My father is 72 (was here for Fathers Day Celebration), and like his mother and her mother before her, also has Altzheimers. He is Retired from the Military and was always Firm but Fair in raising us. I love him tremendusly and Hate what Altzheimers is doing to him. He went thru this same thing caring for his mom, as she did with hers.... Guess its my turn.... I hope I never have to watch my children live thru what what he, I and his mother went thru. 

Here's a pick of my son Justin, me and my Dad from this weekend.


----------



## Yvonne G (Jun 18, 2012)

Well, this thread started out as a sort of tongue in cheek, spoof, but has turned into a pretty nice tribute to dads. It has been a pretty nice read, and thank you all for sharing.


----------



## Laura (Jun 18, 2012)

old pic of me and my dad on a camping trip down to Hite Cove . My little dog at my feet....

oops its sideways.. HA!


----------



## dmmj (Jun 18, 2012)

Is it truly sideways, or are you guys awesome enough to stand that way? and xamric Alzheimer's is a horrible disease.


----------



## Zamric (Jun 18, 2012)

dmmj said:


> Is it truly sideways, or are you guys awesome enough to stand that way? and Zamric, Alzheimer's is a horrible disease.



it certainly is! I didn't know my Great Grand Mother very well, having only met her twice but I knew my Grandmother and loved her very much! I watched it happen to her from start to finish and not wanting to sound harsh, but I hope my father dies while he still has good memories of us all.

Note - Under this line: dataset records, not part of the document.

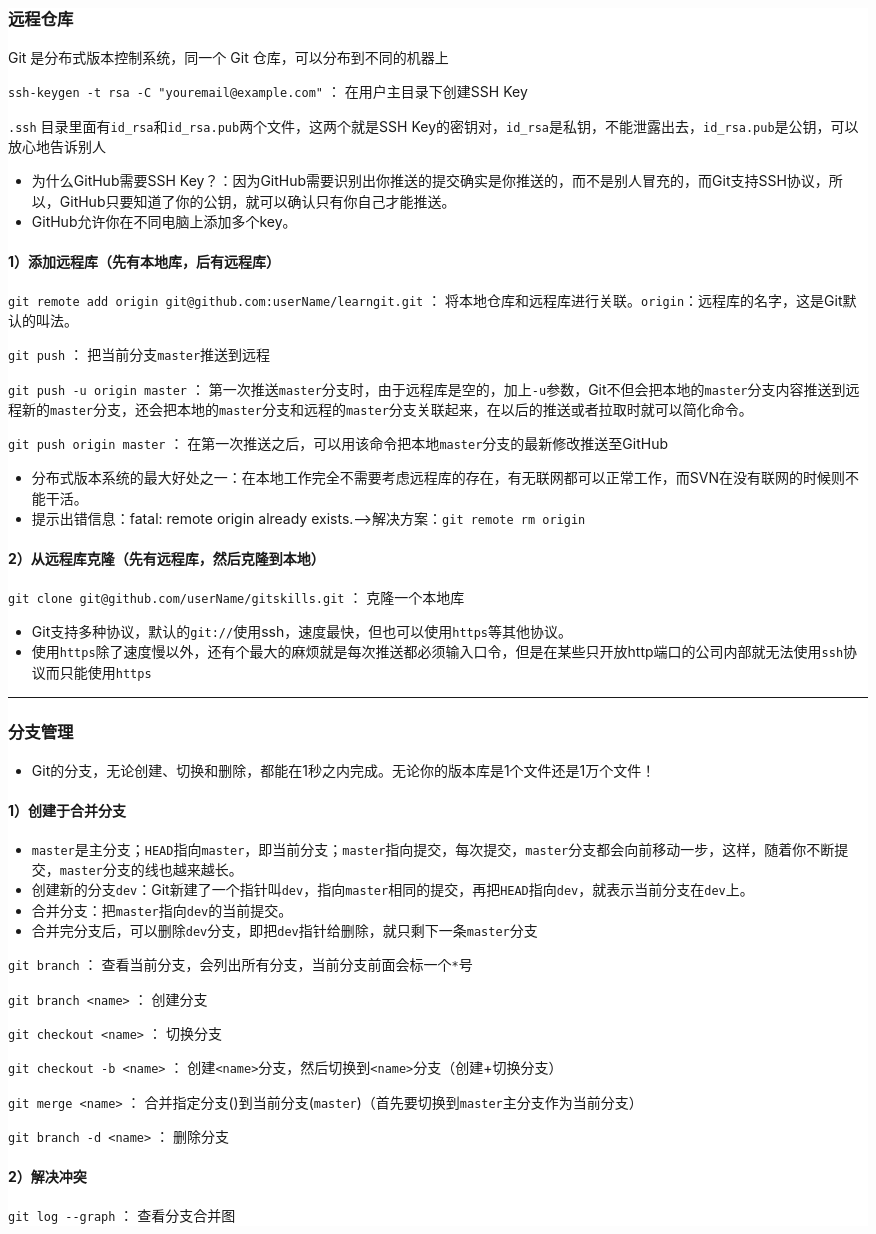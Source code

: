 ### 远程仓库
Git 是分布式版本控制系统，同一个 Git 仓库，可以分布到不同的机器上

`ssh-keygen -t rsa -C "youremail@example.com"` ： 在用户主目录下创建SSH Key

`.ssh` 目录里面有`id_rsa`和`id_rsa.pub`两个文件，这两个就是SSH Key的密钥对，`id_rsa`是私钥，不能泄露出去，`id_rsa.pub`是公钥，可以放心地告诉别人

- 为什么GitHub需要SSH Key？：因为GitHub需要识别出你推送的提交确实是你推送的，而不是别人冒充的，而Git支持SSH协议，所以，GitHub只要知道了你的公钥，就可以确认只有你自己才能推送。
- GitHub允许你在不同电脑上添加多个key。

#### 1）添加远程库（先有本地库，后有远程库）
`git remote add origin git@github.com:userName/learngit.git` ： 将本地仓库和远程库进行关联。`origin`：远程库的名字，这是Git默认的叫法。

`git push` ： 把当前分支`master`推送到远程

`git push -u origin master` ： 第一次推送`master`分支时，由于远程库是空的，加上`-u`参数，Git不但会把本地的`master`分支内容推送到远程新的`master`分支，还会把本地的`master`分支和远程的`master`分支关联起来，在以后的推送或者拉取时就可以简化命令。

`git push origin master` ： 在第一次推送之后，可以用该命令把本地`master`分支的最新修改推送至GitHub

- 分布式版本系统的最大好处之一：在本地工作完全不需要考虑远程库的存在，有无联网都可以正常工作，而SVN在没有联网的时候则不能干活。
- 提示出错信息：fatal: remote origin already exists.——>解决方案：`git remote rm origin`

#### 2）从远程库克隆（先有远程库，然后克隆到本地）
`git clone git@github.com/userName/gitskills.git` ： 克隆一个本地库

- Git支持多种协议，默认的`git://`使用ssh，速度最快，但也可以使用`https`等其他协议。
- 使用`https`除了速度慢以外，还有个最大的麻烦就是每次推送都必须输入口令，但是在某些只开放http端口的公司内部就无法使用`ssh`协议而只能使用`https`

---
### 分支管理
- Git的分支，无论创建、切换和删除，都能在1秒之内完成。无论你的版本库是1个文件还是1万个文件！

#### 1）创建于合并分支
- `master`是主分支；`HEAD`指向`master`，即当前分支；`master`指向提交，每次提交，`master`分支都会向前移动一步，这样，随着你不断提交，`master`分支的线也越来越长。
- 创建新的分支`dev`：Git新建了一个指针叫`dev`，指向`master`相同的提交，再把`HEAD`指向`dev`，就表示当前分支在`dev`上。
- 合并分支：把`master`指向`dev`的当前提交。
- 合并完分支后，可以删除`dev`分支，即把`dev`指针给删除，就只剩下一条`master`分支

`git branch` ： 查看当前分支，会列出所有分支，当前分支前面会标一个`*`号

`git branch <name>` ： 创建分支

`git checkout <name>` ： 切换分支

`git checkout -b <name>` ： 创建`<name>`分支，然后切换到`<name>`分支（创建+切换分支）

`git merge <name>` ： 合并指定分支(<name>)到当前分支(`master`)（首先要切换到`master`主分支作为当前分支）

`git branch -d <name>` ： 删除分支

#### 2）解决冲突

`git log --graph` ： 查看分支合并图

It is a horrable fate to out live your memories!


----------



## dmmj (Jun 18, 2012)

Ok sorry for going OT, but I don't think it is harsh to wish for your dad to go peacefully in his sleep, alzheimers is the one disease I fear from growing old, the only saving grace I have is thankfully it does not seem to run in my family.


----------



## clare n (Jun 19, 2012)

My dad isn't hugely bad yet, he still continues with his hobbies, enjoys his retirement etc, but just every so often does very odd out of character things, I went round one day in my glasses. He had forgotten I wore glasses then proceeded to hunt the entire house for all his pairs then make me try them all on... Yet other days he is completely ok. Take time as it comes I guess  my brother and sister have no time for him. This is a huge shame because one, it would help me out a little, and two- moreso,my dad misses them. A phone call now and then isn't enough. They will regret it one day.


----------